- Task to complete -
Wherever the word "Auswertung" occurs in the lines below, copy the whole line.
|---|
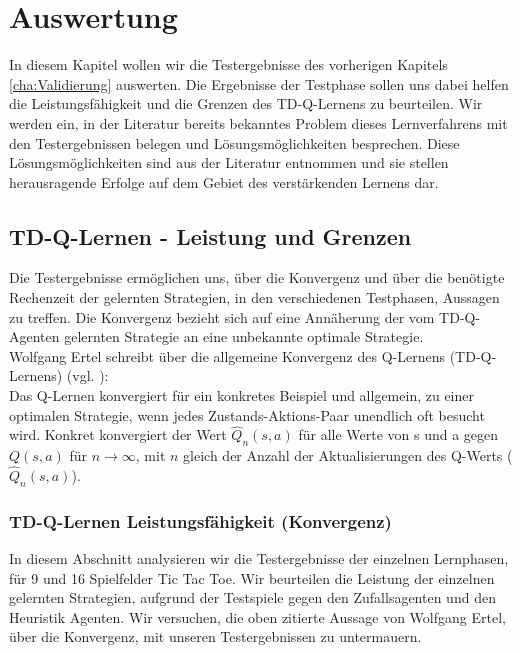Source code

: \chapter{Auswertung}
\label{cha:Auswertung}
In diesem Kapitel wollen wir die Testergebnisse des vorherigen Kapitels \ref{cha:Validierung} auswerten. Die Ergebnisse der Testphase sollen uns dabei helfen die Leistungsfähigkeit und die Grenzen des TD-Q-Lernens zu beurteilen. Wir werden ein, in der Literatur bereits bekanntes Problem dieses Lernverfahrens mit den Testergebnissen belegen und Lösungsmöglichkeiten besprechen. Diese Lösungsmöglichkeiten sind aus der Literatur entnommen und sie stellen herausragende Erfolge auf dem Gebiet des verstärkenden Lernens dar. \\

\section{TD-Q-Lernen - Leistung und Grenzen}
\label{sec:TD-Q-Lernen - Leistung und Grenzen}
Die Testergebnisse ermöglichen uns, über die Konvergenz und über die benötigte Rechenzeit der gelernten Strategien, in den verschiedenen Testphasen, Aussagen zu treffen. Die Konvergenz bezieht sich auf eine Annäherung der vom TD-Q-Agenten gelernten Strategie an eine unbekannte optimale Strategie. \\

Wolfgang Ertel schreibt über die allgemeine Konvergenz des Q-Lernens (TD-Q-Lernens) (vgl. \cite[299]{Ertel}): \\

Das Q-Lernen konvergiert für ein konkretes Beispiel und allgemein, zu einer optimalen Strategie, wenn jedes Zustands-Aktions-Paar unendlich oft besucht wird. Konkret konvergiert der Wert $\hat{Q}_n(s,a)$ für alle Werte von s und a gegen $Q(s,a)$ für $n \rightarrow \infty$, mit $n$ gleich der Anzahl der Aktualisierungen des Q-Werts ($\hat{Q}_n(s,a)$).
\newpage

\subsection{TD-Q-Lernen Leistungsfähigkeit (Konvergenz)}
In diesem Abschnitt analysieren wir die Testergebnisse der einzelnen Lernphasen, für 9 und 16 Spielfelder Tic Tac Toe. Wir beurteilen die Leistung der einzelnen gelernten Strategien, aufgrund der Testspiele gegen den Zufallsagenten und den Heuristik Agenten. Wir versuchen, die oben zitierte Aussage von Wolfgang Ertel, über die Konvergenz, mit unseren Testergebnissen zu untermauern.  \\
|---|
- Problem solution -
: \chapter{Auswertung}
\label{cha:Auswertung}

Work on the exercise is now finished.